Jason Smith: And you kind of have this trough of disillusionment which is what it’s called. And then it kind of steadies out and people go forward. And that’s what we see, but on top of that, we compound it with the fact that we lawyers are sort of slow to adopt this, so we drag that cycle out a little bit longer, both on the hype cycle and the disillusionment cycle, I think. And so, we, as lawyers, look at it as every time something new comes up, a businessperson or just an average non-lawyer, if you will, will look at it as how does this benefit me in my life and my business, and increase for the better. Lawyers naturally look at things as how is this going to screw me up?

Rocky Dhir: Sure.

Jason Smith: How is this going to create risk or liability in my world? And so, they’re a little bit slower. And so, you have this trough that has almost like a parachute pulling it —

Rocky Dhir: Sure.

Jason Smith: But it’s still going through the exact same cycles, which is, everybody is excited; nobody really quite knows what it is, and I even mentioned this yesterday in our AI session that when touring and the other folks started this whole round of stuff. This was back in the 50s, mind you.

Rocky Dhir: Okay, sure.

Jason Smith: When the term “Artificial Intelligence” was coined, they said, look, Artificial Intelligence is not going to be called Artificial Intelligence once it starts working and people start using it. And what I always say is, AI sounds really sexy until you know what it is. And the way I boil it down is to say, think of a Rubik’s cube. A Rubik’s cube is nothing more than a series of algorithms. That took me 35 years to learn that, and now, I can impress my 11-year-old with my solving skills. It only took me 1.1 billion seconds to solve the first one. But it’s nothing more than a series of algorithms, and despite the fact that there’s 56 quintillion possible starting configurations of a Rubik’s cube —

Rocky Dhir: Yeah.

Jason Smith: — there are no more than 20 moves from any position that can get you to a solved puzzle.

Rocky Dhir: Wow, okay.

(00:14:57)

Jason Smith: And it’s algorithms; that’s all it is. And that in and of itself is the root of AI in Mathematics. And so, when you boil it down to that, suddenly kind of all the robot stuff doesn’t really sound as Hollywood like. It doesn’t sound as sexy. And then we start — once we kind of peel that onion back, then we start looking at, okay, what are the practical applications? And we’ve seen sort of the shotgun approach of everybody is coming out of the woodwork, with new tools, new gadgets, must see, as seen on TV kind of things everywhere you look, and some of them are going to fail and some of them are going to hit a homerun. And we’re going to kind of narrow down the focus of what’s real and what’s not.

We’re going to see more the use cases that are realistic, and some of them that are just sort of either pie in the sky or have no real relevancy even though they are neat. I think that’s what it is. It’s just that normal cycle.

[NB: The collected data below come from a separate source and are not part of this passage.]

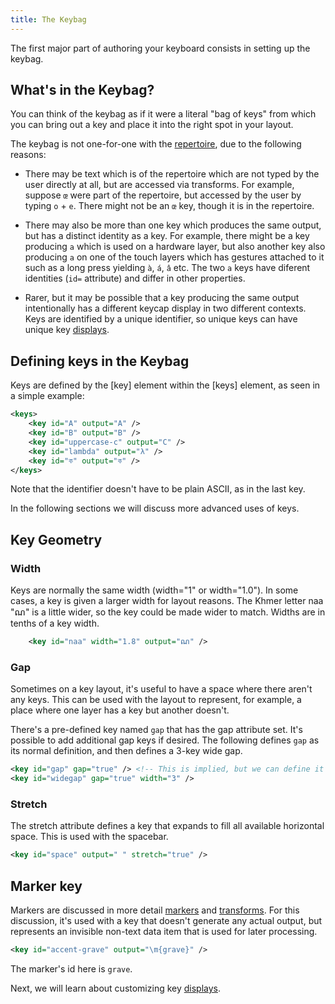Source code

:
 ```yaml
---
title: The Keybag
---
```


The first major part of authoring your keyboard consists in setting up the keybag.

## What's in the Keybag?

You can think of the keybag as if it were a literal "bag of keys" from which you can bring out a key and place it into the right spot in your layout.

The keybag is not one-for-one with the [repertoire], due to the following reasons:

- There may be text which is of the repertoire which are not typed by the user directly at all, but are accessed via transforms. For example, suppose `œ` were part of the repertoire, but accessed by the user by typing `o` + `e`. There might not be an `œ` key, though it is in the repertoire.

- There may also be more than one key which produces the same output, but has a distinct identity as a key. For example, there might be a key producing `a` which is used on a hardware layer, but also another key also producing `a` on one of the touch layers which has gestures attached to it such as a long press yielding `à`, `á`, `â` etc.  The two `a` keys have diferent identities (`id=` attribute) and differ in other properties.

- Rarer, but it may be possible that a key producing the same output intentionally has a different keycap display in two different contexts. Keys are identified by a unique identifier, so unique keys can have unique key [displays].

## Defining keys in the Keybag

Keys are defined by the [key] element within the [keys] element, as seen in a simple example:

```xml
<keys>
    <key id="A" output="A" />
    <key id="B" output="B" />
    <key id="uppercase-c" output="C" />
    <key id="lambda" output="λ" />
    <key id="ক" output="ক" />
</keys>
```

Note that the identifier doesn't have to be plain ASCII, as in the last key.

In the following sections we will discuss more advanced uses of keys.

## Key Geometry

### Width

Keys are normally the same width (width="1" or width="1.0"). In some cases, a key is given a larger width for layout reasons.
The Khmer letter naa "ណ" is a little wider, so the key could be made wider to match. Widths are in tenths of a key width.

```xml
    <key id="naa" width="1.8" output="ណ" />
```

### Gap

Sometimes on a key layout, it's useful to have a space where there aren't any keys.
This can be used with the layout to represent, for example, a place where one layer has a key but another doesn't.

There's a pre-defined key named `gap` that has the gap attribute set. It's possible to add
additional gap keys if desired. The following defines `gap` as its normal definition, and then defines a 3-key wide gap.

```xml
<key id="gap" gap="true" /> <!-- This is implied, but we can define it explicitly.-->
<key id="widegap" gap="true" width="3" />
```

### Stretch

The stretch attribute defines a key that expands to fill all available horizontal space.
This is used with the spacebar.

```xml
<key id="space" output=" " stretch="true" />
```

## Marker key

Markers are discussed in more detail [markers](./markers) and [transforms](./transforms).
For this discussion, it's used with a key that doesn't generate any actual output, but represents an invisible
non-text data item that is used for later processing.

```xml
<key id="accent-grave" output="\m{grave}" />
```

The marker's id here is `grave`.

Next, we will learn about customizing key [displays].

[repertoire]: ./planning#repertoire
[displays]: ./displays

Rocky Dhir: Have you seen this cycle over time?

Jason Smith: Yeah. So, I’m doing a session this afternoon where I actually had somebody give me annual meeting brochures from the State Bar of Texas Annual Meeting going all the way back to 1980 every year. And when I got those, I thought, well, this is kind of neat, historical, and then it got me thinking, I wonder what kind of technology sessions they were talking about, way back in the olden days, when I was a kid —

Rocky Dhir: During the Reagan administration.

Jason Smith: Exactly.

Rocky Dhir: Yes.

Jason Smith: Way back when —

Rocky Dhir: 99 red balloons, right?

Jason Smith: So, I’m going to take a look through these brochures and kind of see what kind of technology topics they were talking about. And it was sort of like history smacked me in the face. And I took all of these brochures, I took all the information, put them into a spreadsheet and then just looked at them, and I stared at them for days. And it almost sort of came alive and started talking to me. Instead of just a bunch of lists of technology topics, I started seeing these trends —

Rocky Dhir: 16:39 brilliance or you were going insane?

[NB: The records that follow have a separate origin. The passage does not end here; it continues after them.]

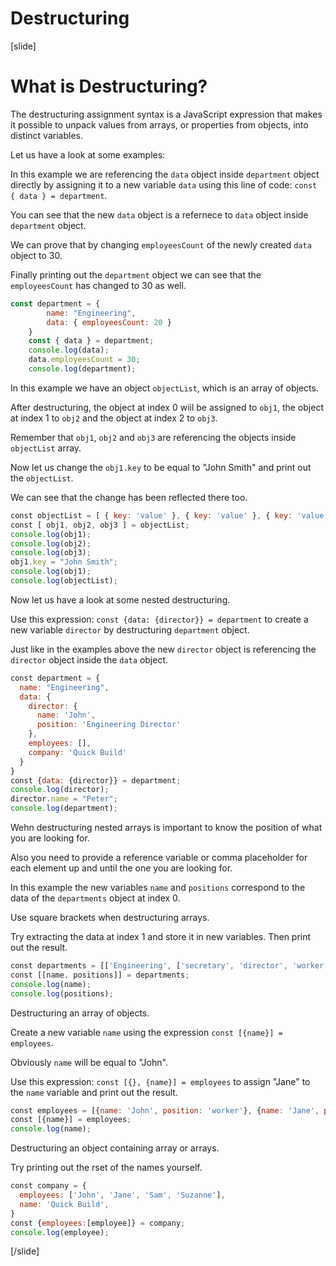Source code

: # Destructuring

[slide]

# What is Destructuring?

The destructuring assignment syntax is a JavaScript expression that makes it possible to unpack values from arrays, or properties from objects, into distinct variables.

Let us have a look at some examples:

In this example we are referencing the `data` object inside `department` object directly by assigning it to a new variable `data` using this line of code: `const { data } = department`.

You can see that the new `data` object is a refernece to `data` object inside `department` object. 

We can prove that by changing `employeesCount` of the newly created `data` object to 30.

Finally printing out the `department` object we can see that the `employeesCount` has changed to 30 as well.

```js live
const department = {
        name: "Engineering",
        data: { employeesCount: 20 }
    }
    const { data } = department;
    console.log(data);
    data.employeesCount = 30;
    console.log(department);
```

In this example we have an object `objectList`, which is an array of objects. 

After destructuring, the object at index 0 wiil be assigned to `obj1`, the object at index 1 to `obj2` and the object at index 2 to `obj3`.

Remember that `obj1`, `obj2` and `obj3` are referencing the objects inside `objectList` array.

Now let us change the `obj1.key` to be equal to "John Smith" and print out the `objectList`.

We can see that the change has been reflected there too.

```js live
const objectList = [ { key: 'value' }, { key: 'value' }, { key: 'value' } ]
const [ obj1, obj2, obj3 ] = objectList;
console.log(obj1);
console.log(obj2);
console.log(obj3);
obj1.key = "John Smith";
console.log(obj1);
console.log(objectList);
```

Now let us have a look at some nested destructuring.

Use this expression: `const {data: {director}} = department` to create a new variable `director` by destructuring `department` object.

Just like in the examples above the new `director` object is referencing the `director` object inside the `data` object.

```js live
const department = {
  name: "Engineering",
  data: { 
    director: {
      name: 'John', 
      position: 'Engineering Director' 
    }, 
    employees: [],
    company: 'Quick Build' 
  }
}
const {data: {director}} = department;
console.log(director);
director.name = "Peter";
console.log(department);
```

Wehn destructuring nested arrays is important to know the position of what you are looking for.

Also you need to provide a reference variable or comma placeholder for each element up and until the one you are looking for.

In this example the new variables `name` and `positions` correspond to the data of the `departments` object at index 0.

Use square brackets when destructuring arrays.

Try extracting the data at index 1 and store it in new variables. Then print out the result.

```js live
const departments = [['Engineering', ['secretary', 'director', 'worker']], ['Accounting', ['director', 'accountant']]];
const [[name, positions]] = departments;
console.log(name);
console.log(positions);
```

Destructuring an array of objects.

Create a new variable `name` using the expression `const [{name}] = employees`.

Obviously `name` will be equal to "John". 

Use this expression: `const [{}, {name}] = employees` to assign "Jane" to the `name` variable and print out the result.

```js live
const employees = [{name: 'John', position: 'worker'}, {name: 'Jane', position: 'secretary'}];
const [{name}] = employees;
console.log(name);
```

Destructuring an object containing array or arrays.

Try printing out the rset of the names yourself.

```js live
const company = { 
  employees: ['John', 'Jane', 'Sam', 'Suzanne'],
  name: 'Quick Build',
}
const {employees:[employee]} = company;
console.log(employee);
```

[/slide]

Jason Smith: There is a fine line.

Rocky Dhir: Yeah, it is, and you were right there.

Jason Smith: Right there.

Rocky Dhir: With the high wire.

Jason Smith: Exactly. And it’s that fine line, and I think in technology and with legal technology, we’re seeing it too. I always tell people that talented people hit the targets that nobody else can hit.

Rocky Dhir: Of course.

Jason Smith: But, geniuses are the people that hit the targets nobody else can see.

Rocky Dhir: Of course, well, that’s great.

Jason Smith: And so, when I started looking at these sessions, I started realizing that there was sort of the cycle of here’s new technology, here’s the fear, here’s the ethics and professional responsibility, now here’s how we use it in practice. And then it would be another set of whether it was using a computer, using email to communicate with clients.

Rocky Dhir: I remember the email thing.

Jason Smith: Hey, this is awesome, this is great. And then it was, oh, wait a second, professional responsibility, be careful what you do. Now, it’s — okay, why should you not be communicating with or why should you be communicating with —

Rocky Dhir: Sure.

Jason Smith: — clients in email and then social media? And then, I think the cybersecurity was sort of a big wrapper around all of it, which is, okay, now, we’ve just got data flowing everywhere.

Rocky Dhir: Sure.

Jason Smith: We got to be careful about it. Now, we’ve got AI, which is, okay, we’ve got all of this data, we kind of know we’re being careful because we have the cybersecurity stuff. But now, all this data can fuel all of this AI stuff, and so I think we’re going to go through this whole another cycle where this is all awesome and we’re seeing the second part of that cycle now which was the first part. Look at all these tools. Somebody’s developed an app that lets people fight their own traffic tickets. And the beauty of a lot of this is they are arguing leverage these apps for access to justice.

Rocky Dhir: Right.

Jason Smith: Think about bringing the technology to these people that couldn’t otherwise afford to hire an attorney.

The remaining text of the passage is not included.